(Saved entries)
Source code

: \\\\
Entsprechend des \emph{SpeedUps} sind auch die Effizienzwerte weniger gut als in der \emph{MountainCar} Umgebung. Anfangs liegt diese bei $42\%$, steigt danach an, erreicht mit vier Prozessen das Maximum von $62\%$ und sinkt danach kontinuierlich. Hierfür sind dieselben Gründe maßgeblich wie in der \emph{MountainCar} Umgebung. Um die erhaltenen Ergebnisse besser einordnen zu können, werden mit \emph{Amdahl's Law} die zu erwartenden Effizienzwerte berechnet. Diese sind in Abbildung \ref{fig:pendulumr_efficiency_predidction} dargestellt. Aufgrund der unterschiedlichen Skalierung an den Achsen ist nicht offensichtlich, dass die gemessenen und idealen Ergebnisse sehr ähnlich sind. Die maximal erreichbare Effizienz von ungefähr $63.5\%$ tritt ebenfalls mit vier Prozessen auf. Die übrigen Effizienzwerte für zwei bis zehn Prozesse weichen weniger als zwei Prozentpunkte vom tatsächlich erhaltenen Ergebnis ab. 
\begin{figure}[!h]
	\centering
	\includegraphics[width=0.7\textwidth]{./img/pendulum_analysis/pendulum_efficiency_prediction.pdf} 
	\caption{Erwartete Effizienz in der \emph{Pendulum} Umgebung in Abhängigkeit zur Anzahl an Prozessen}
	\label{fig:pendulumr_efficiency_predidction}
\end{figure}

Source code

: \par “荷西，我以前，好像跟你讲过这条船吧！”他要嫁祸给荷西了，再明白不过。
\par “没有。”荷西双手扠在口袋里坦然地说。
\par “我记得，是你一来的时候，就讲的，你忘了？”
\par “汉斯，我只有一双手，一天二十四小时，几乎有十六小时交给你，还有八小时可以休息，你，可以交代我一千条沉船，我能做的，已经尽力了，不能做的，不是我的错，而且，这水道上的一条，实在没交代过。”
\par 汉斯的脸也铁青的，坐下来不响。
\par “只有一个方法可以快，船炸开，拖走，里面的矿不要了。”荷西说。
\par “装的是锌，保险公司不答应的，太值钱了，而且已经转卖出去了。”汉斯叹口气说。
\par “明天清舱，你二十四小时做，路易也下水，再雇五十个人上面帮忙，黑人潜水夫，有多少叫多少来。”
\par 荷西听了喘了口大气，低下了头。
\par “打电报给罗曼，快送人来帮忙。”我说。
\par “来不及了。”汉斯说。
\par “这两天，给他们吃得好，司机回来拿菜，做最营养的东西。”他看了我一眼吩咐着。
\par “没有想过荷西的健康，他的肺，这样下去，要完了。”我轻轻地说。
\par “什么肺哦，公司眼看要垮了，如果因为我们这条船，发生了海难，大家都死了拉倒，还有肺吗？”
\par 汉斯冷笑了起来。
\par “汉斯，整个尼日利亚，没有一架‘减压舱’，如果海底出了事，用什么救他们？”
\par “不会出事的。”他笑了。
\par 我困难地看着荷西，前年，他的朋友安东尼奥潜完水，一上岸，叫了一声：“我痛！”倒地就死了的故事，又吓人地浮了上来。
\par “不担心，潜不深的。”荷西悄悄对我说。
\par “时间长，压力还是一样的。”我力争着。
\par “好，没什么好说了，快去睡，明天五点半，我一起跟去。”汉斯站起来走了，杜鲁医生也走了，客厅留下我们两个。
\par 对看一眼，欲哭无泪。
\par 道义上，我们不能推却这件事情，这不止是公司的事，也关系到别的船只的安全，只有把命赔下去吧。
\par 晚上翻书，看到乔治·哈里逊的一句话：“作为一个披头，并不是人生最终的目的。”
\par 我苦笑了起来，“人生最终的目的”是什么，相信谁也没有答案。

**EXERCISE**
Make a list of all lines in the data that contain "Umgebung".

**RESPONSE TO THE TASK**
Entsprechend des \emph{SpeedUps} sind auch die Effizienzwerte weniger gut als in der \emph{MountainCar} Umgebung. Anfangs liegt diese bei $42\%$, steigt danach an, erreicht mit vier Prozessen das Maximum von $62\%$ und sinkt danach kontinuierlich. Hierfür sind dieselben Gründe maßgeblich wie in der \emph{MountainCar} Umgebung. Um die erhaltenen Ergebnisse besser einordnen zu können, werden mit \emph{Amdahl's Law} die zu erwartenden Effizienzwerte berechnet. Diese sind in Abbildung \ref{fig:pendulumr_efficiency_predidction} dargestellt. Aufgrund der unterschiedlichen Skalierung an den Achsen ist nicht offensichtlich, dass die gemessenen und idealen Ergebnisse sehr ähnlich sind. Die maximal erreichbare Effizienz von ungefähr $63.5\%$ tritt ebenfalls mit vier Prozessen auf. Die übrigen Effizienzwerte für zwei bis zehn Prozesse weichen weniger als zwei Prozentpunkte vom tatsächlich erhaltenen Ergebnis ab. 
	\caption{Erwartete Effizienz in der \emph{Pendulum} Umgebung in Abhängigkeit zur Anzahl an Prozessen}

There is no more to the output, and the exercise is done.